▶ **Task**
If a line in the data holds "have", copy that line out in full.

Saved entries
=== Begin Enclosure ===
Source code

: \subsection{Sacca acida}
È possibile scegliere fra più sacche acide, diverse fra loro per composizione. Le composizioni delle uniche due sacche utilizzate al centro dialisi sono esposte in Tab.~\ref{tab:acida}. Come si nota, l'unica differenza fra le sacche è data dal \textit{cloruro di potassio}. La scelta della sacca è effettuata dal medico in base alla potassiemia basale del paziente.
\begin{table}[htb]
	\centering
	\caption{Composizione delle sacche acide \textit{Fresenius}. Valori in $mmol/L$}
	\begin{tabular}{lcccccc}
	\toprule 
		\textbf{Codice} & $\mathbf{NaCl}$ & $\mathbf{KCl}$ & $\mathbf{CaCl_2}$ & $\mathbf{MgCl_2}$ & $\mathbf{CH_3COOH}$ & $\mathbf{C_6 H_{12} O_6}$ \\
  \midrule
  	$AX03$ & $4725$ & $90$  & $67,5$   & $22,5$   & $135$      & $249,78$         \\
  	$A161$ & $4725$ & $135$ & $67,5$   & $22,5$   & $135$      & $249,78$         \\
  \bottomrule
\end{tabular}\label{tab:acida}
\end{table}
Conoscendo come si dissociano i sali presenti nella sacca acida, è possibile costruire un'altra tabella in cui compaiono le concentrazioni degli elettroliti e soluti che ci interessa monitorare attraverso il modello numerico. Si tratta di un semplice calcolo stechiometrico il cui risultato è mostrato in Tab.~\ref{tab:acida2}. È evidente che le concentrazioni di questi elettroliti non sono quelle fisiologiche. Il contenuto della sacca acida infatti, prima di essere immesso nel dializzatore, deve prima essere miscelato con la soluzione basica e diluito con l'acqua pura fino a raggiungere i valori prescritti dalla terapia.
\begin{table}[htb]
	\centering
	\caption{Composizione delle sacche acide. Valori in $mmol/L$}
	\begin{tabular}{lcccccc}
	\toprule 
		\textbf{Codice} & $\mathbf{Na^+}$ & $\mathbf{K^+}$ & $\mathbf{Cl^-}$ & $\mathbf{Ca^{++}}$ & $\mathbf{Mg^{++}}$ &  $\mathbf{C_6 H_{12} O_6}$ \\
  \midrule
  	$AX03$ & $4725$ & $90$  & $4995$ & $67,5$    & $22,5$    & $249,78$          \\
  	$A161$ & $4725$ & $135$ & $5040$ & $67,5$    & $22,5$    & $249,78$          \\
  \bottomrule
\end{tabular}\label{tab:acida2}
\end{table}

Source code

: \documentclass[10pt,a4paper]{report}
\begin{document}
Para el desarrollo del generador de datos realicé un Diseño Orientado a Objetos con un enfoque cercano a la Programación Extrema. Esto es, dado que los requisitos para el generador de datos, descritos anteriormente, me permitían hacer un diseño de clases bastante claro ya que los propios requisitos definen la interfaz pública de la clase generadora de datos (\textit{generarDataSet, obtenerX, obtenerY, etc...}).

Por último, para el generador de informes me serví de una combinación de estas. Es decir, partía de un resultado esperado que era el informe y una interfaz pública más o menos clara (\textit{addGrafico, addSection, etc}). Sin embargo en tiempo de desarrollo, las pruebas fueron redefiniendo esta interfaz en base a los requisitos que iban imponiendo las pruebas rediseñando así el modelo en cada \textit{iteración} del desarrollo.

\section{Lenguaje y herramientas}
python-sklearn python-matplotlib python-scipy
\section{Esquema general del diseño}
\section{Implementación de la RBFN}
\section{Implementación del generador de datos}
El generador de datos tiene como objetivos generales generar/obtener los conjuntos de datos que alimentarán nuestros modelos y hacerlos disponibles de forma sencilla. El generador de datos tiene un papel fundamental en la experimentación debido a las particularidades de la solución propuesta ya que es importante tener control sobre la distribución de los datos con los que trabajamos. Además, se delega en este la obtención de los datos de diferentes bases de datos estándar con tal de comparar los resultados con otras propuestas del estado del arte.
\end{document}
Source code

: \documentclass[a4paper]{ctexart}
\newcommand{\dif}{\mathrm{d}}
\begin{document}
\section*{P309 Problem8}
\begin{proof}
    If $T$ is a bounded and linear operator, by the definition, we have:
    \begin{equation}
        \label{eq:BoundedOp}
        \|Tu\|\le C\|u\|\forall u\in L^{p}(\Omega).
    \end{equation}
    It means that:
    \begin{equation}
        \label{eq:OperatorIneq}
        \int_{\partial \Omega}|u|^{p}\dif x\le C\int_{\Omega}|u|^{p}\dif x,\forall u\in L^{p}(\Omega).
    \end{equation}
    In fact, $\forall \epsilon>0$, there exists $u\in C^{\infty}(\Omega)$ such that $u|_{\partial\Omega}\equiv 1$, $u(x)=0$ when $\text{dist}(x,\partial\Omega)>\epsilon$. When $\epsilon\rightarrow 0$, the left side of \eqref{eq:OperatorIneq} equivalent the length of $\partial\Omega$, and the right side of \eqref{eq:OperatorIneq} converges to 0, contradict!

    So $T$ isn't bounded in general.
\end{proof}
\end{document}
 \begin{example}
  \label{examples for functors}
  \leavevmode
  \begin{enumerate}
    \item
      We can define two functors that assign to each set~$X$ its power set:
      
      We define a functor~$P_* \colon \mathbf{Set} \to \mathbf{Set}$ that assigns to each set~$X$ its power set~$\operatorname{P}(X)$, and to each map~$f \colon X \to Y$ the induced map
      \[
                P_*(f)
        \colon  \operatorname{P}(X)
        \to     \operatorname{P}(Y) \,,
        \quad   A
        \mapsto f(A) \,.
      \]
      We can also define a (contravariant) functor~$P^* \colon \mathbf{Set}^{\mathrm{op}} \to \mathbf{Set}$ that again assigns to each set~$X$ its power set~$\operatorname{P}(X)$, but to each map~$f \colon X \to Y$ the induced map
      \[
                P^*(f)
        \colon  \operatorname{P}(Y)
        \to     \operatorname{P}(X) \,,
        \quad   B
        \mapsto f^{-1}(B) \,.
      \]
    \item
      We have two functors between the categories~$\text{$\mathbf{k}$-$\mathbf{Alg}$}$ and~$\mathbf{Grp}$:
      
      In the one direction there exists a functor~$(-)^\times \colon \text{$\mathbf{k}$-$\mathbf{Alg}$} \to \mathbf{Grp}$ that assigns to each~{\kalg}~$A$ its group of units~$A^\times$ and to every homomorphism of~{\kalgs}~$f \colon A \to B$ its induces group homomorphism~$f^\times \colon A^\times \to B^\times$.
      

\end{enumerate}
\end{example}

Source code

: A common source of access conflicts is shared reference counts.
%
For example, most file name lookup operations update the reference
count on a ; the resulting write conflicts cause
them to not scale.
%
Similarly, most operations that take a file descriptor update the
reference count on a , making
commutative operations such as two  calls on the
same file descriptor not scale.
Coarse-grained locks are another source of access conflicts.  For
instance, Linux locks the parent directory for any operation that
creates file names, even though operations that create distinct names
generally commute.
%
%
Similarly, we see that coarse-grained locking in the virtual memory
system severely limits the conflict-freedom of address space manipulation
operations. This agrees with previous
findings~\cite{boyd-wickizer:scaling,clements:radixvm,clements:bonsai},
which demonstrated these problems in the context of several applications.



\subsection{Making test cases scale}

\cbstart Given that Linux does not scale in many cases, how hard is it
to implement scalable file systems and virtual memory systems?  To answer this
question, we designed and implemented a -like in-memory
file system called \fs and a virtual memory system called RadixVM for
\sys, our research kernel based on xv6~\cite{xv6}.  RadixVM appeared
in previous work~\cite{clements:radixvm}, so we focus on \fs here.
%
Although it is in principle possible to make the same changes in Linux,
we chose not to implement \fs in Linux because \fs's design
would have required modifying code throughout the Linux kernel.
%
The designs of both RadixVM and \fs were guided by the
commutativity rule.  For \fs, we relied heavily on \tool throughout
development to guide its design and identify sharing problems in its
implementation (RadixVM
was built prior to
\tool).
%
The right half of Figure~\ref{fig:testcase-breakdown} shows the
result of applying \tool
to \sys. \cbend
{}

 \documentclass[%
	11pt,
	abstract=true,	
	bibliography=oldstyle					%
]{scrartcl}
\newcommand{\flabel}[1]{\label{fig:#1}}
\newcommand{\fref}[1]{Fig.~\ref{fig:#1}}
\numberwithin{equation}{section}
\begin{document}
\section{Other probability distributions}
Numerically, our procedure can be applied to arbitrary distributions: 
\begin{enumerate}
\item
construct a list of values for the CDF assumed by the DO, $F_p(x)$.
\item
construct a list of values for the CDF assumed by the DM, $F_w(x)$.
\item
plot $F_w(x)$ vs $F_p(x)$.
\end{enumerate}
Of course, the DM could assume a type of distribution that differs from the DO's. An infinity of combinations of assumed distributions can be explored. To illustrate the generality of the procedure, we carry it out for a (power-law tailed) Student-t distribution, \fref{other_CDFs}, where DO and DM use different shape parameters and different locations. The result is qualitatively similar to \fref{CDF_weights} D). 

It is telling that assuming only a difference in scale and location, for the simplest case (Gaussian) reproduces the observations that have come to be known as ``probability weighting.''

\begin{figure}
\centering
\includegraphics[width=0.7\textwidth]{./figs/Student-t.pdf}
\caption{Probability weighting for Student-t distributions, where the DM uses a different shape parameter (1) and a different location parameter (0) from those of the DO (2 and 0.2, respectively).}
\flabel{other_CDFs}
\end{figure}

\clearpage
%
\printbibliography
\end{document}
=== End Enclosure ===
▶ **Solved exercise**
    If $T$ is a bounded and linear operator, by the definition, we have:
      We have two functors between the categories~$\text{$\mathbf{k}$-$\mathbf{Alg}$}$ and~$\mathbf{Grp}$:
would have required modifying code throughout the Linux kernel.
It is telling that assuming only a difference in scale and location, for the simplest case (Gaussian) reproduces the observations that have come to be known as ``probability weighting.''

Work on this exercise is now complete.